(Dataset entries)
########################################
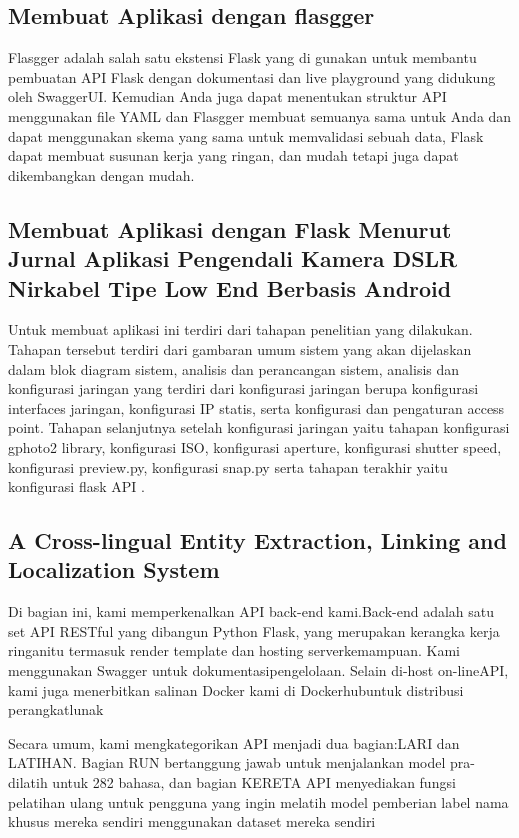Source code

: \documentclass[12pt]{article}
\begin{document}
\subsection{Membuat Aplikasi dengan flasgger}
Flasgger adalah salah satu ekstensi Flask yang di gunakan untuk membantu pembuatan API Flask dengan dokumentasi dan live playground yang didukung oleh SwaggerUI. Kemudian Anda juga dapat menentukan struktur API menggunakan file YAML dan Flasgger membuat semuanya sama untuk Anda dan dapat menggunakan skema yang sama untuk memvalidasi sebuah data, Flask dapat membuat susunan kerja yang ringan, dan mudah tetapi juga dapat dikembangkan dengan mudah\cite{gunawan2018aplikasi}.

\subsection{Membuat Aplikasi dengan Flask Menurut Jurnal Aplikasi Pengendali Kamera DSLR Nirkabel Tipe Low End Berbasis Android}
Untuk membuat aplikasi ini terdiri dari tahapan penelitian yang dilakukan. Tahapan tersebut terdiri dari gambaran umum sistem yang akan dijelaskan dalam blok diagram sistem, analisis dan perancangan sistem, analisis dan konfigurasi jaringan yang terdiri dari konfigurasi jaringan berupa konfigurasi interfaces jaringan, konfigurasi IP statis, serta konfigurasi dan pengaturan access point. Tahapan selanjutnya setelah konfigurasi jaringan yaitu tahapan konfigurasi gphoto2 library, konfigurasi ISO, konfigurasi aperture, konfigurasi shutter speed, konfigurasi preview.py, konfigurasi snap.py serta tahapan terakhir yaitu konfigurasi flask API \cite{computingaplikasi}.


\subsection{A Cross-lingual Entity Extraction, Linking and Localization System}
Di bagian ini, kami memperkenalkan API back-end kami.Back-end adalah satu set API RESTful yang dibangun Python Flask, yang merupakan kerangka kerja ringanitu termasuk render template dan hosting serverkemampuan. Kami menggunakan Swagger untuk dokumentasipengelolaan. Selain di-host on-lineAPI, kami juga menerbitkan salinan Docker kami di Dockerhubuntuk distribusi perangkatlunak

Secara umum, kami mengkategorikan API menjadi dua bagian:LARI dan LATIHAN. Bagian RUN bertanggung jawab untuk menjalankan model pra-dilatih untuk 282 bahasa, dan bagian KERETA API menyediakan fungsi pelatihan ulang untuk pengguna yang ingin melatih model pemberian label nama khusus mereka sendiri menggunakan dataset mereka sendiri
\end{document}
########################################
TASK STATEMENT
Only lines containing "subsection" belong in the answer; copy every such line from the records.

ANSWER TO THE PROBLEM
\subsection{Membuat Aplikasi dengan flasgger}
\subsection{Membuat Aplikasi dengan Flask Menurut Jurnal Aplikasi Pengendali Kamera DSLR Nirkabel Tipe Low End Berbasis Android}
\subsection{A Cross-lingual Entity Extraction, Linking and Localization System}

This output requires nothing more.